▸ **YOUR ASSIGNMENT**
Beginning with the first line of the data below, extract each line up to and including the one containing "suficiente potencial para". Copy them exactly and add nothing.

▸ **SUPPLIED RECORDS**
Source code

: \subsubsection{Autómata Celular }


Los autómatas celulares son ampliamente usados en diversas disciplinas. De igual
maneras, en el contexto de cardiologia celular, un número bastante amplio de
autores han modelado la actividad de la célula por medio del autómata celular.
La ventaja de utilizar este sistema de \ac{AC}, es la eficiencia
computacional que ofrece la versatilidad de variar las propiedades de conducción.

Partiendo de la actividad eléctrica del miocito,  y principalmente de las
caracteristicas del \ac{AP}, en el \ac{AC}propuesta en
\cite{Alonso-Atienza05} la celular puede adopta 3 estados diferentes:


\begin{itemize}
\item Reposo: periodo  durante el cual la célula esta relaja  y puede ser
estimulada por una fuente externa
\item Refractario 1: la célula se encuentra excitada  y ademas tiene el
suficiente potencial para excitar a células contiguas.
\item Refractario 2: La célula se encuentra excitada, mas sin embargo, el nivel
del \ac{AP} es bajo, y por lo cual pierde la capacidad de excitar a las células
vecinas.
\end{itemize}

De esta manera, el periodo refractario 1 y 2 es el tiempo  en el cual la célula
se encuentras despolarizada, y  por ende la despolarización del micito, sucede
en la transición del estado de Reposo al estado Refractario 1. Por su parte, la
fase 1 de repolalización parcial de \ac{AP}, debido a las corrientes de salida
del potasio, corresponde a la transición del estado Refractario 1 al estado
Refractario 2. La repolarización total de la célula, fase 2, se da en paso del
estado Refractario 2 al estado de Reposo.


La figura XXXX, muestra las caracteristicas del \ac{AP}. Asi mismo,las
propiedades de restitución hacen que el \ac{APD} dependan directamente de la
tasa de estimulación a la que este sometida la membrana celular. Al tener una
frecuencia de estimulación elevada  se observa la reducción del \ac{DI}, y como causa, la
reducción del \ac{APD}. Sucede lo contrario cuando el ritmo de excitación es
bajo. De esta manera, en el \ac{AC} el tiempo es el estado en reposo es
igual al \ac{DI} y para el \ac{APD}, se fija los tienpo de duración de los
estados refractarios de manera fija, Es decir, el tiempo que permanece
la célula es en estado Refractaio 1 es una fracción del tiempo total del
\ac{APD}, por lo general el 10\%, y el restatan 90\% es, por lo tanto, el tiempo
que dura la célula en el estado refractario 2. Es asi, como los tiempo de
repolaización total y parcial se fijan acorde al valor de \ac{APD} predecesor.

▸ **OUTPUT OF THE TASK**
Source code

: \subsubsection{Autómata Celular }


Los autómatas celulares son ampliamente usados en diversas disciplinas. De igual
maneras, en el contexto de cardiologia celular, un número bastante amplio de
autores han modelado la actividad de la célula por medio del autómata celular.
La ventaja de utilizar este sistema de \ac{AC}, es la eficiencia
computacional que ofrece la versatilidad de variar las propiedades de conducción.

Partiendo de la actividad eléctrica del miocito,  y principalmente de las
caracteristicas del \ac{AP}, en el \ac{AC}propuesta en
\cite{Alonso-Atienza05} la celular puede adopta 3 estados diferentes:


\begin{itemize}
\item Reposo: periodo  durante el cual la célula esta relaja  y puede ser
estimulada por una fuente externa
\item Refractario 1: la célula se encuentra excitada  y ademas tiene el
suficiente potencial para excitar a células contiguas.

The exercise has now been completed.